▶ PROBLEM TO SOLVE
Of all the entries below, retype only the lines from the one with "de sopro, às" through the one with "aristocrática. Entre os", exactly as they appear.
::: STUDY MATERIAL :::
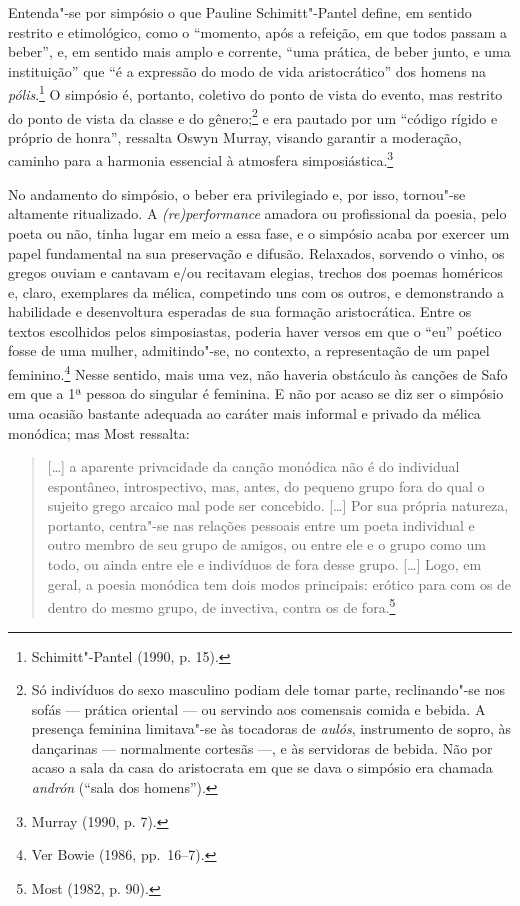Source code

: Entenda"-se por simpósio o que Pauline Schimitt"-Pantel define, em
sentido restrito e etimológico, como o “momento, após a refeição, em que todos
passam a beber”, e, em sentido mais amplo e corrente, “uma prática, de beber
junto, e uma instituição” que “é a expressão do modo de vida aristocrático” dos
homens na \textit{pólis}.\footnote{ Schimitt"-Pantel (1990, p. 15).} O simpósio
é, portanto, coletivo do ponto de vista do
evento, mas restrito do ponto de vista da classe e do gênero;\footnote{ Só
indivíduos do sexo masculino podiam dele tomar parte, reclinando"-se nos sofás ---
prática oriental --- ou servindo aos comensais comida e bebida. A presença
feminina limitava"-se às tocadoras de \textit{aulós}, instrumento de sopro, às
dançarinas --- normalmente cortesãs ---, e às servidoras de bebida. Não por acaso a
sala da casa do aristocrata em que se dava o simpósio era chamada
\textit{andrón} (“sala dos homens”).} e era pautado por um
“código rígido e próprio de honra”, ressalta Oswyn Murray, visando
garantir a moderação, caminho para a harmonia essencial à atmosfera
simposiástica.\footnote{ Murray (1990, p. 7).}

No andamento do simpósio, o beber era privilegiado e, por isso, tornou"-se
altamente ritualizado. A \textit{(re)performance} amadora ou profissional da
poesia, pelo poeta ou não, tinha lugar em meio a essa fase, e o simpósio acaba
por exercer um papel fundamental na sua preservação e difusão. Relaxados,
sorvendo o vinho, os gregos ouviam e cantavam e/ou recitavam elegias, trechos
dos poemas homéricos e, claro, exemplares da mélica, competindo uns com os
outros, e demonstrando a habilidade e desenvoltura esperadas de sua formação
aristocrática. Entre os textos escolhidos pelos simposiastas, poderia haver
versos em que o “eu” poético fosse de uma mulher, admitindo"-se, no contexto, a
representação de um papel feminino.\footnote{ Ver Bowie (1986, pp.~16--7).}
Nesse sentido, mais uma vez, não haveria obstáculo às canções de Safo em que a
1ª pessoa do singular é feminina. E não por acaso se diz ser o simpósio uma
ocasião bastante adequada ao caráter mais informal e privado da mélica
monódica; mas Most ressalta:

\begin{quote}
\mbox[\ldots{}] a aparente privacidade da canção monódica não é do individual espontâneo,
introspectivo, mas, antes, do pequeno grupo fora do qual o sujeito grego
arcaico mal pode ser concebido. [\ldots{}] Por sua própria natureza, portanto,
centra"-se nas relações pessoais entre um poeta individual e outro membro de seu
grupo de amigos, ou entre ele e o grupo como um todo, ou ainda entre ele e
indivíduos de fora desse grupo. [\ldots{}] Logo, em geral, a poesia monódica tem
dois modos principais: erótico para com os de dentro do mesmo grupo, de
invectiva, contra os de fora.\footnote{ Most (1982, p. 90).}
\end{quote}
:::
::: STUDY MATERIAL :::
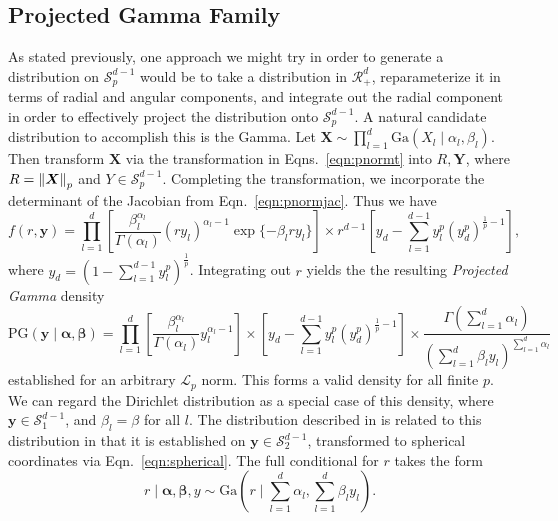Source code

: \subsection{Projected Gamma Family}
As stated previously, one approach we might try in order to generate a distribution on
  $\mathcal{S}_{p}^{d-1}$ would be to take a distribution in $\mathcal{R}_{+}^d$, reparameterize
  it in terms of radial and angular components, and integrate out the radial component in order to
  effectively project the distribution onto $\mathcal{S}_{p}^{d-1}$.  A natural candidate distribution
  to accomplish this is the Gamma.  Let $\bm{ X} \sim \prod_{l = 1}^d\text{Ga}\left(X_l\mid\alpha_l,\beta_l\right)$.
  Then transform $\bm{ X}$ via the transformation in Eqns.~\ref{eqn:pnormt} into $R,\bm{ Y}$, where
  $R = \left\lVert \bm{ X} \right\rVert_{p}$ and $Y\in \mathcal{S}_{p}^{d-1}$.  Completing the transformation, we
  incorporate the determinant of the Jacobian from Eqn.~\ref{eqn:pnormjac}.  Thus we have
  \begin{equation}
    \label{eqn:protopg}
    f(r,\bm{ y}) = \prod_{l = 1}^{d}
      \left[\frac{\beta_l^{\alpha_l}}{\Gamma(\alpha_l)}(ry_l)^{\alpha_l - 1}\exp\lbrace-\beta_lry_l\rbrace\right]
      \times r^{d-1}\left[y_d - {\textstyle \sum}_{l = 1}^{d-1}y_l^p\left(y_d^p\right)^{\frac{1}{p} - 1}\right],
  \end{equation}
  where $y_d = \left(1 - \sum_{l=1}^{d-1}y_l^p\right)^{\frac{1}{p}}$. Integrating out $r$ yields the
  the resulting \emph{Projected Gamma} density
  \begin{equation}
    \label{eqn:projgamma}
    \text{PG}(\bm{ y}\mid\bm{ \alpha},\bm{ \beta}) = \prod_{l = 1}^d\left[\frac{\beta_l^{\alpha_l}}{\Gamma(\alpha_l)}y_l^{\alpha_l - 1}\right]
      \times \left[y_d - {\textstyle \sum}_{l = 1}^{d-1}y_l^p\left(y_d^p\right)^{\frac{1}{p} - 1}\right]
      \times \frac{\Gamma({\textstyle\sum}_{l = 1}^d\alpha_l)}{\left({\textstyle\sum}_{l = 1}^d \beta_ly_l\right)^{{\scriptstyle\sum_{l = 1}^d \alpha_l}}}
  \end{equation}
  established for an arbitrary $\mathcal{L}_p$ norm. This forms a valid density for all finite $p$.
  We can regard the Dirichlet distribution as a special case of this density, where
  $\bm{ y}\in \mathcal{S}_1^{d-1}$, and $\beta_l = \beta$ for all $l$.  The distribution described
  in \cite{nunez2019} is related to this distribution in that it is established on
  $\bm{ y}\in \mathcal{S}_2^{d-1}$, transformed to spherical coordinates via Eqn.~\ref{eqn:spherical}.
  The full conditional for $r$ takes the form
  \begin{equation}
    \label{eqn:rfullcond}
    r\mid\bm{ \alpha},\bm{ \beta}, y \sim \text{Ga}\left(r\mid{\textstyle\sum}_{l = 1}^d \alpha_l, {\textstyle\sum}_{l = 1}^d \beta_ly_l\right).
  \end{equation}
:::
▶ ANSWER FOR THE TASK
feminina limitava"-se às tocadoras de \textit{aulós}, instrumento de sopro, às
dançarinas --- normalmente cortesãs ---, e às servidoras de bebida. Não por acaso a
sala da casa do aristocrata em que se dava o simpósio era chamada
\textit{andrón} (“sala dos homens”).} e era pautado por um
“código rígido e próprio de honra”, ressalta Oswyn Murray, visando
garantir a moderação, caminho para a harmonia essencial à atmosfera
simposiástica.\footnote{ Murray (1990, p. 7).}

No andamento do simpósio, o beber era privilegiado e, por isso, tornou"-se
altamente ritualizado. A \textit{(re)performance} amadora ou profissional da
poesia, pelo poeta ou não, tinha lugar em meio a essa fase, e o simpósio acaba
por exercer um papel fundamental na sua preservação e difusão. Relaxados,
sorvendo o vinho, os gregos ouviam e cantavam e/ou recitavam elegias, trechos
dos poemas homéricos e, claro, exemplares da mélica, competindo uns com os
outros, e demonstrando a habilidade e desenvoltura esperadas de sua formação
aristocrática. Entre os textos escolhidos pelos simposiastas, poderia haver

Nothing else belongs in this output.